PROBLEM TO WORK ON
Please report how many lines in the records below contain the word "transform", and give nothing else.

WORKING DATA
──────

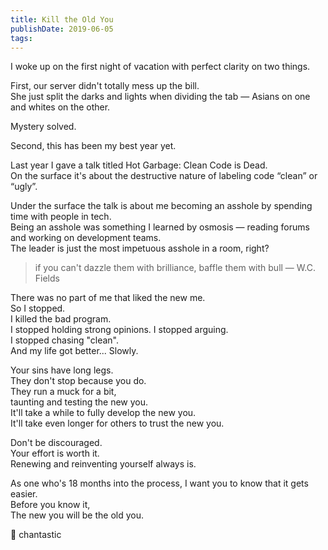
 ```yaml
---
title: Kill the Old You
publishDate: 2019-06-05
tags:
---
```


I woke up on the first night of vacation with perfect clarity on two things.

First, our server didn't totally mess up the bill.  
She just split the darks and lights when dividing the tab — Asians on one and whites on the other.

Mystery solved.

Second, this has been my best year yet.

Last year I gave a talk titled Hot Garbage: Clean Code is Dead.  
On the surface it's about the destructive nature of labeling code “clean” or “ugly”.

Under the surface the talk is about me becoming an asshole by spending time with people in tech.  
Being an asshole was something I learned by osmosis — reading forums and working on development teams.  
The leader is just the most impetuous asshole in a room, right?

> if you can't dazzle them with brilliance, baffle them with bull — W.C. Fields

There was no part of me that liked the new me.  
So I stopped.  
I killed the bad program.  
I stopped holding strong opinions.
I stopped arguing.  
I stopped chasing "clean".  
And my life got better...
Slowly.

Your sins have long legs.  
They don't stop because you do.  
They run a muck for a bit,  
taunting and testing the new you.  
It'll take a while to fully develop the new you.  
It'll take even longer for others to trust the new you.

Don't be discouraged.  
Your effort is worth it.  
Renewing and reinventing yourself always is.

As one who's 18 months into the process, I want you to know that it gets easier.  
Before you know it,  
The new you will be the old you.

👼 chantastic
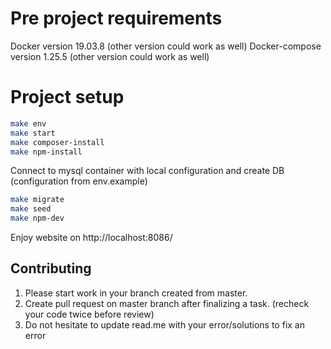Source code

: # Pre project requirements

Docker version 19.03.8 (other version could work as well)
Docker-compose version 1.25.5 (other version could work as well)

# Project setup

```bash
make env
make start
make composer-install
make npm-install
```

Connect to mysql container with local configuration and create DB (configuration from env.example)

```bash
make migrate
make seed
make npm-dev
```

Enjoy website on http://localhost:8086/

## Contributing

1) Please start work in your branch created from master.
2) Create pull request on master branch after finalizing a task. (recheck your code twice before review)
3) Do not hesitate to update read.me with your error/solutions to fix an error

──────

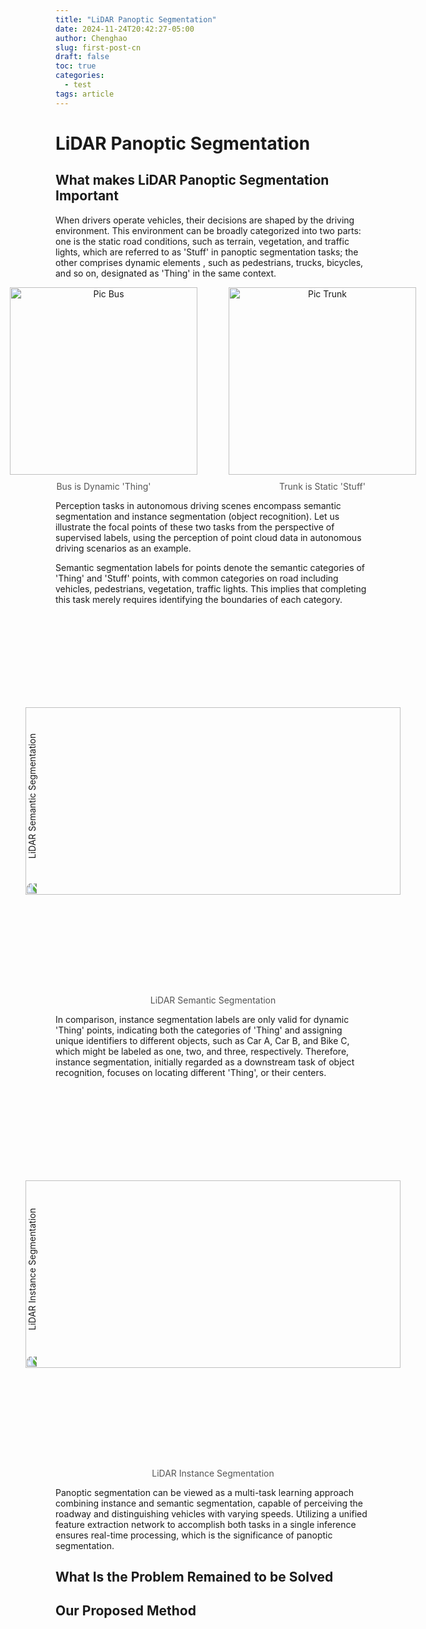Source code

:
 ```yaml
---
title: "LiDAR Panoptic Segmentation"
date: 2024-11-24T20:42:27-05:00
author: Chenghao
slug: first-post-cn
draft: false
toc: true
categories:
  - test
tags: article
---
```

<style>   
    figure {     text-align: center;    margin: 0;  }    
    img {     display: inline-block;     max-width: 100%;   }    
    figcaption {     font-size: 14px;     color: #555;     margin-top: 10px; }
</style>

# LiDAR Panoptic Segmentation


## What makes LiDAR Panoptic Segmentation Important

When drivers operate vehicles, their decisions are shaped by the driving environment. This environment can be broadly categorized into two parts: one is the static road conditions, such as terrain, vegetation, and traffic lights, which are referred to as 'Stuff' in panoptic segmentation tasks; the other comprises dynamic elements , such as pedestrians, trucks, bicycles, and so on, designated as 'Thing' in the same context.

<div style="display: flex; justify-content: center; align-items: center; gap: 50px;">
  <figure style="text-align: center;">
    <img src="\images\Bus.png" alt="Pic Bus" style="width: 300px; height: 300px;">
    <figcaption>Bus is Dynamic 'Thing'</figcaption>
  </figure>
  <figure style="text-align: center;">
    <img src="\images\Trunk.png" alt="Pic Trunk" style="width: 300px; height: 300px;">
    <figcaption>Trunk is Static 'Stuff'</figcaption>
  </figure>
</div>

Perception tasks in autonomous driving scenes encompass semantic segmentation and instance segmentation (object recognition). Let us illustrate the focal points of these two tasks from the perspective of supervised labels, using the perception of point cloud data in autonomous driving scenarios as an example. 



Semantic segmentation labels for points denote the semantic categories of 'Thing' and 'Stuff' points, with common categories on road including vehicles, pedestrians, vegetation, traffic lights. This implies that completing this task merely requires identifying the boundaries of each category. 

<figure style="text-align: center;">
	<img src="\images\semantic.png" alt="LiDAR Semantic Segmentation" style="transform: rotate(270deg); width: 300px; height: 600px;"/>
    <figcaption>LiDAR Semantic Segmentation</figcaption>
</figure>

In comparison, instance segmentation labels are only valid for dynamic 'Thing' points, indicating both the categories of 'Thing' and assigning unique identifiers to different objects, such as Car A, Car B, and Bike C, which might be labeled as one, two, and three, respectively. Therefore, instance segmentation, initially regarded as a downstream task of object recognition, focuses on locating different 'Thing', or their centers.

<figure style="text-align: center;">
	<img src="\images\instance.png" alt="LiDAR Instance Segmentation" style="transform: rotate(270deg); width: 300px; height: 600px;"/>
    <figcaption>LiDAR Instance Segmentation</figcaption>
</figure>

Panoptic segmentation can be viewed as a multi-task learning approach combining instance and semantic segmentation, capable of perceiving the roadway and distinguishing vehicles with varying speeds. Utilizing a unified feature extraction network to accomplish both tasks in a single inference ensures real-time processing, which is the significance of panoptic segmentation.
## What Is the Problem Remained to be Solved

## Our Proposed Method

──────

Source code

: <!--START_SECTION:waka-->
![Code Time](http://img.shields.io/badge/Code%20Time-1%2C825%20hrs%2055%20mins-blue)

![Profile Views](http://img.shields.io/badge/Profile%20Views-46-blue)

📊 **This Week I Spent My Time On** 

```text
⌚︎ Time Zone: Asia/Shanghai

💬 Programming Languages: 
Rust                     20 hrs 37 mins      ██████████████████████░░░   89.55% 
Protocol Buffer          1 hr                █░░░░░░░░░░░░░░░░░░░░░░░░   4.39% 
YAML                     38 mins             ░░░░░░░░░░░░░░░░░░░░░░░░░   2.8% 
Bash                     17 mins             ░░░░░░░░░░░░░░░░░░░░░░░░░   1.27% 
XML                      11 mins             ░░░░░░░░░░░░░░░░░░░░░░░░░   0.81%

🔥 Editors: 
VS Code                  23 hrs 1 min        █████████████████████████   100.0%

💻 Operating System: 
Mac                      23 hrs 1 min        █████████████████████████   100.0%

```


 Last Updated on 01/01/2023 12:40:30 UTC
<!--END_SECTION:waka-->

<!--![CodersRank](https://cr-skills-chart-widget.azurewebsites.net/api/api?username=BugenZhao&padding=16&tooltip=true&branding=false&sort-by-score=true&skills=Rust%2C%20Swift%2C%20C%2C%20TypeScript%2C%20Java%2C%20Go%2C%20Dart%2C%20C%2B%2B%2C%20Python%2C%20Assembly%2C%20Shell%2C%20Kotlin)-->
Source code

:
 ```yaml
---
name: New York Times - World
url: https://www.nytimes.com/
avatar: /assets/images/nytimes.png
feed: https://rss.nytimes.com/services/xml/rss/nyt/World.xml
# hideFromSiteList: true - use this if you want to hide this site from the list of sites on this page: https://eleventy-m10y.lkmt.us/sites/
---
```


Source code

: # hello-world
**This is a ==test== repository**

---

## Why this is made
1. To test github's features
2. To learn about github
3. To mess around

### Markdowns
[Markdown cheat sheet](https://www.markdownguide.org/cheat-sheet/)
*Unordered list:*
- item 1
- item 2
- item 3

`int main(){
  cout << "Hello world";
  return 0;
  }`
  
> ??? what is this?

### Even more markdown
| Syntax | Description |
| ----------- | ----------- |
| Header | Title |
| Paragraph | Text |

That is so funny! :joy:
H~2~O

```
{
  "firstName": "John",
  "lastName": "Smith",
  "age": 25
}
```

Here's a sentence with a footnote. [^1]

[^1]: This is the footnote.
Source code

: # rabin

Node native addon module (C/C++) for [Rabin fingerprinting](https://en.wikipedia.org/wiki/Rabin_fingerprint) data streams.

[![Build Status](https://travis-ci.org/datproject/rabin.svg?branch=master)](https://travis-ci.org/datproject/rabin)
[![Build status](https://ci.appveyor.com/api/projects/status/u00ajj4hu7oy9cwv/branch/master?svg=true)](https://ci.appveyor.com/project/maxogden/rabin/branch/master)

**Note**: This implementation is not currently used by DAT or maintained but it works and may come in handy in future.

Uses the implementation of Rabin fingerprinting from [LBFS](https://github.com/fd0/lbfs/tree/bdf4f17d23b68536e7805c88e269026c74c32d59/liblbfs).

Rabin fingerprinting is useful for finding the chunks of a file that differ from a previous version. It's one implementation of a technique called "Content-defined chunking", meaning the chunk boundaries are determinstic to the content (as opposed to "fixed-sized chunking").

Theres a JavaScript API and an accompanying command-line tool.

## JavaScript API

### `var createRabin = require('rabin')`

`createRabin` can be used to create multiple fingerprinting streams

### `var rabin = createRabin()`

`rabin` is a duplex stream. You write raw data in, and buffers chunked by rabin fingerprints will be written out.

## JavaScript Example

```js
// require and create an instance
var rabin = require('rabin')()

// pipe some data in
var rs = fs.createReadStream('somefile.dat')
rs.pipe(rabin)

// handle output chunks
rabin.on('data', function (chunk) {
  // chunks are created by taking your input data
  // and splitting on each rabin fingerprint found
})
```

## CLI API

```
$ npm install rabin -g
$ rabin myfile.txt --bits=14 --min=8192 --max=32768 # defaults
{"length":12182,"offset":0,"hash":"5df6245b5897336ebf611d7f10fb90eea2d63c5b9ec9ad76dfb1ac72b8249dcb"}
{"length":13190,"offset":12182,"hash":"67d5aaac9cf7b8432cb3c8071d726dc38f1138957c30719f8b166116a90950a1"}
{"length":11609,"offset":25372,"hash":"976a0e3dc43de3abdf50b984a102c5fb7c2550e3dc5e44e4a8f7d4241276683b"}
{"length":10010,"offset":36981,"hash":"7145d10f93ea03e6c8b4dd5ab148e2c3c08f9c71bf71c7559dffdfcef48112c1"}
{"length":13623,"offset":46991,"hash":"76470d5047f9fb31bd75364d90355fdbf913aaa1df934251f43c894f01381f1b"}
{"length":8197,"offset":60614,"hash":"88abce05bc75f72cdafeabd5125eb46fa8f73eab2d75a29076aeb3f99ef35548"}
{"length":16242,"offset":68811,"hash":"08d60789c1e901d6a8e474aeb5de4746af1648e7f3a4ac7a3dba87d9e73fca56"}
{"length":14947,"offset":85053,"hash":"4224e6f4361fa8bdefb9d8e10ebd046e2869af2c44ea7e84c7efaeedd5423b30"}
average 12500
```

──────

OUTPUT OF THE TASK
2